Holy-War Fever: Radical Rhetoric Stokes Flames Of Right-Wing Paranoia

It's hard to see all the shrill and unreasoned rhetoric bandied about by the Religious Right, the 'birthers' and the 'tea party' crowd and not be deeply concerned about where our democracy is headed.

Is America on the verge of a holy war?

One writer seems to think so. In a provocative Esquire article, John H. Richardson detects an increasingly radical – and potentially violent – stream of religious-political activism afoot in the United States.

Says Richardson, "Over the last few years, it has become increasingly clear to me that what we are witnessing is nothing less than the birth of a new religion.

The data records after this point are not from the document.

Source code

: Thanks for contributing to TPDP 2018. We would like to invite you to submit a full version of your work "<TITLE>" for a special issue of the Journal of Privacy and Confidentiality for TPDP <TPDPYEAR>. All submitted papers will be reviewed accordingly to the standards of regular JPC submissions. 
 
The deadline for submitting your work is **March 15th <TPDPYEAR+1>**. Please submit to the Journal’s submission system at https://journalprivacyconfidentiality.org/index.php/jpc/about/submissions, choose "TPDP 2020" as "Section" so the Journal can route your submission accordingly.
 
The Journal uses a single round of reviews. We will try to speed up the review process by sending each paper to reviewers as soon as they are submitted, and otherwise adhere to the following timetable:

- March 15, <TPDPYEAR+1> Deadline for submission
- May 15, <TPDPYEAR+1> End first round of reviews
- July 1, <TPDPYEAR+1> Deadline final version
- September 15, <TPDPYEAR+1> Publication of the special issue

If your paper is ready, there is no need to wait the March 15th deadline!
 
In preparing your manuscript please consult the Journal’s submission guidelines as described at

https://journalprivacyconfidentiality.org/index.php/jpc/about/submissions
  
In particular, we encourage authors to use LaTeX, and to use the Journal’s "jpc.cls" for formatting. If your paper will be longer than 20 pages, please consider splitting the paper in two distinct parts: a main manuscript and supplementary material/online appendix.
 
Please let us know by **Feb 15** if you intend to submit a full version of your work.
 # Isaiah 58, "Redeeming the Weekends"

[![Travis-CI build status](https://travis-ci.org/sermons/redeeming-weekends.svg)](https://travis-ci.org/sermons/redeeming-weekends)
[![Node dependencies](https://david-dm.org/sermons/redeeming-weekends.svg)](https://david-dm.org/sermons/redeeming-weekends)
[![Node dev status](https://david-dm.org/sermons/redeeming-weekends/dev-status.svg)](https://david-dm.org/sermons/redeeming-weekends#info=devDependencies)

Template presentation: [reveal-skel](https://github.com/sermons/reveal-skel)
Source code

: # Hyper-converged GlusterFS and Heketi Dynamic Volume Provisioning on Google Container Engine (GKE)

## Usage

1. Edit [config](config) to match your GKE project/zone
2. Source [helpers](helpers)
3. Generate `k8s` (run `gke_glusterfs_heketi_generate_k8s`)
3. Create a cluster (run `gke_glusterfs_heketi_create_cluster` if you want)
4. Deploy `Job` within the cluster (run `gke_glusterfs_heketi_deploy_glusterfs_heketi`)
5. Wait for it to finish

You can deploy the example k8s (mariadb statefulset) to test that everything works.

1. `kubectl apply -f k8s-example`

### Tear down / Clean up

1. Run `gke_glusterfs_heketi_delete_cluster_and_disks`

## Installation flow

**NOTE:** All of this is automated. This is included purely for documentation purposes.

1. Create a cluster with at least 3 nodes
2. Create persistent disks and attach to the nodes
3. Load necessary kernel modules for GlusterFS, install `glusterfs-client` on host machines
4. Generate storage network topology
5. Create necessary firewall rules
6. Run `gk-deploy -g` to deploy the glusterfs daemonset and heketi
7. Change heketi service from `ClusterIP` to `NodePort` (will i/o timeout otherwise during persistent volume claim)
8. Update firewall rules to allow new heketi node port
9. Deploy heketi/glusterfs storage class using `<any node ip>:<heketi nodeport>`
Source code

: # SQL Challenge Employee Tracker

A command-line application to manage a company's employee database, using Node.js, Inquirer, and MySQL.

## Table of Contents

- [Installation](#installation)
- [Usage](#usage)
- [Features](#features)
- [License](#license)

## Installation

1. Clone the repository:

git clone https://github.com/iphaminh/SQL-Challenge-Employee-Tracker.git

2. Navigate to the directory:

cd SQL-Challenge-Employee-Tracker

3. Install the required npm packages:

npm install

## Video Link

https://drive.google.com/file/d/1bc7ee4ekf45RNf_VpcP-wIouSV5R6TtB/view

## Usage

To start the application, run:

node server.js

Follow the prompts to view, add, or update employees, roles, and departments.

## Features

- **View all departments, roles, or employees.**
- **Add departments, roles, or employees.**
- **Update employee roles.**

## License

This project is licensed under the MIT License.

Cobbled together from old parts (fundamentalism, gun rights, excessive reverence for capitalism and The Founders, paranoid talking points from the good old liberal-hating John Birch Society, this new decidedly American religion has finally achieved critical mass under the pressure of a president whom its most extreme adherents call — by no accident — the Antichrist."

Richardson focuses on an eighth-grade public school teacher in Oklahoma City whose views are troubling to say the least.   Mike Austin is popular with students, seems to be a great teacher and bakes bread for the principal who serves as his supervisor.

But, according to this profile, he has called President Obama "evil" and "malignant," and he believes that America is "rapidly becoming a Socialist dictatorship."

In Austin's blog posts, he rails against liberals who are allegedly trying to disarm Americans, charges that Obama is on a "Marxist crusade" to turn the country into a "socialist dependency" and warns that president wants to "allow sodomites in the military." He's reading a book called the The 5000 Year Leap (celebrated by Glenn Beck) that says American freedoms are all based on Christian morality and the Constitution doesn't mandate church-state separation.

Austin owns two guns and has a concealed-carry permit, but says he doesn't want to use either weapon. Still, on his blog, he notes, "We are going to learn whether it is true that 'all power flows from the barrel of a gun.'"

Is the Esquire article unduly alarmist?

It's hard to say. But it's also hard to see all the shrill and unreasoned rhetoric bandied about by the Religious Right, the "birthers" and the "tea party" crowd and not be deeply concerned about where our democracy is headed.